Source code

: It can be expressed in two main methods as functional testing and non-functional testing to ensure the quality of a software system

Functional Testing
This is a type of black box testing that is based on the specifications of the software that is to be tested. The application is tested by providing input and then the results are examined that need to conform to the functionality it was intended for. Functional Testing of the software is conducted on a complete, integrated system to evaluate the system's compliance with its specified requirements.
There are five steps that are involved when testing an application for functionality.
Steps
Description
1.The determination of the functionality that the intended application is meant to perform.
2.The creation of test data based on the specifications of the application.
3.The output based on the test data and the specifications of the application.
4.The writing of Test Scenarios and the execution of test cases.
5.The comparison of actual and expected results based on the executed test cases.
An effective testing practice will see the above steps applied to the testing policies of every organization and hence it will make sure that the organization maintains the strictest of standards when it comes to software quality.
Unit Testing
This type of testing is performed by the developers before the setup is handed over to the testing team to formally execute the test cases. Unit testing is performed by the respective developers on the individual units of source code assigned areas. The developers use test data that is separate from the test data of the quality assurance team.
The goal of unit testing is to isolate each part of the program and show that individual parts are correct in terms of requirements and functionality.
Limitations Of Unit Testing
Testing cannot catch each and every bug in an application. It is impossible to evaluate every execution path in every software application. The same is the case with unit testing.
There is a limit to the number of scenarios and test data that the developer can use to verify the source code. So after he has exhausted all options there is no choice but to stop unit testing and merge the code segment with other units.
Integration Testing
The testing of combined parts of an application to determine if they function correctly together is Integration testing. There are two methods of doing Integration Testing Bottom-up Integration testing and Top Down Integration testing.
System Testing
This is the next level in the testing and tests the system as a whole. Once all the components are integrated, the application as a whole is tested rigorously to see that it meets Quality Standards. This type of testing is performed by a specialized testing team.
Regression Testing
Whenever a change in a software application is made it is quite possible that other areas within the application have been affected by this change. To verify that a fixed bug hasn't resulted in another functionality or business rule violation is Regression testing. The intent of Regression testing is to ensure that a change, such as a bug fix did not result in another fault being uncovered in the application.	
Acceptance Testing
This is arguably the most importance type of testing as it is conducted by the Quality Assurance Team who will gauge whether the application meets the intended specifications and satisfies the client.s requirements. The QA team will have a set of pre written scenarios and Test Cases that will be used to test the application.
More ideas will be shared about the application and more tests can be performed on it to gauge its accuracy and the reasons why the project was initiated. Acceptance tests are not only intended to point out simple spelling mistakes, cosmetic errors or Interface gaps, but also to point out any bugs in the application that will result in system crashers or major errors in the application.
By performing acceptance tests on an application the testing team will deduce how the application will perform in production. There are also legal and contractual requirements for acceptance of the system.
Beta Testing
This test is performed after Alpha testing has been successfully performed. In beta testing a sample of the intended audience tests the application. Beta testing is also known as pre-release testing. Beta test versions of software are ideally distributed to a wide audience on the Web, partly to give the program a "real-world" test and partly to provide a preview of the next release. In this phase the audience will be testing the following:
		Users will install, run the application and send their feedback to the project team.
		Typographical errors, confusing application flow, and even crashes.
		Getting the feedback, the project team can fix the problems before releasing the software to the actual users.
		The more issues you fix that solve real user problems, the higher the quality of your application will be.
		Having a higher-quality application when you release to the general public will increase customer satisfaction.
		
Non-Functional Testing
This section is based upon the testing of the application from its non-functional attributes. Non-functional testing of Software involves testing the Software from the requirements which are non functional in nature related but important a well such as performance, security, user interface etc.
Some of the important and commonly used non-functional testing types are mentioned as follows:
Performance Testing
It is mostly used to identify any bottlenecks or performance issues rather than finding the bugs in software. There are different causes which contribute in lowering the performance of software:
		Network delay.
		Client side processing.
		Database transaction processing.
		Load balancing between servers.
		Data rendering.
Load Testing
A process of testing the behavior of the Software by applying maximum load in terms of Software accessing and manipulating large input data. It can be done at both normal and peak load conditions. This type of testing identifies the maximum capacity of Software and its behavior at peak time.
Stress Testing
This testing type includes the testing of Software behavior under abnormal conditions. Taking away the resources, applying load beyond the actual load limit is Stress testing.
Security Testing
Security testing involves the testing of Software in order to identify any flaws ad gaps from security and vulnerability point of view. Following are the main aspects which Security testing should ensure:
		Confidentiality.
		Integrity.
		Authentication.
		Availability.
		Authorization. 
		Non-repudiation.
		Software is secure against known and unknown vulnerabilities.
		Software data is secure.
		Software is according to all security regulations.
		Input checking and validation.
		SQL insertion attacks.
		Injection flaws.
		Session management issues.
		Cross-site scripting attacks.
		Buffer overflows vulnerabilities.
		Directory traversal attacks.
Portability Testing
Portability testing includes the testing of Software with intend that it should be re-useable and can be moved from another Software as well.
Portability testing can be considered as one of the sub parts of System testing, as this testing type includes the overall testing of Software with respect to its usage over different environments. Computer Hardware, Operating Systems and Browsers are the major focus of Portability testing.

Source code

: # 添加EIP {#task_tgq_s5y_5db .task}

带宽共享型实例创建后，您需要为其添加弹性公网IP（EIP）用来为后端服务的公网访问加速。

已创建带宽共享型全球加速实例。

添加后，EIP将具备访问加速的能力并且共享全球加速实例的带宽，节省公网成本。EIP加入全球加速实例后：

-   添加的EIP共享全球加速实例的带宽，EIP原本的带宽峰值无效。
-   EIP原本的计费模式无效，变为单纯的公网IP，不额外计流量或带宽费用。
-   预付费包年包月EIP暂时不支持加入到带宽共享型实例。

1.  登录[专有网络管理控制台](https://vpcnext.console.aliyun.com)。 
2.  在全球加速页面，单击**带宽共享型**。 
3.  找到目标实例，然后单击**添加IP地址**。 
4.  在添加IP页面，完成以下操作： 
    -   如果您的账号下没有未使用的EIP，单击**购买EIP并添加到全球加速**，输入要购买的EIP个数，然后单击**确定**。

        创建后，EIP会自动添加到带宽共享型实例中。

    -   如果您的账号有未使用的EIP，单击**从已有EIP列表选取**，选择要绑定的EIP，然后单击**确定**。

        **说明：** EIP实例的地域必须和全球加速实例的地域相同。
• • • • • • •
> [What to work on] Your task is to copy each line of the entries that includes the word "methods".

> [Written response]
: It can be expressed in two main methods as functional testing and non-functional testing to ensure the quality of a software system
The testing of combined parts of an application to determine if they function correctly together is Integration testing. There are two methods of doing Integration Testing Bottom-up Integration testing and Top Down Integration testing.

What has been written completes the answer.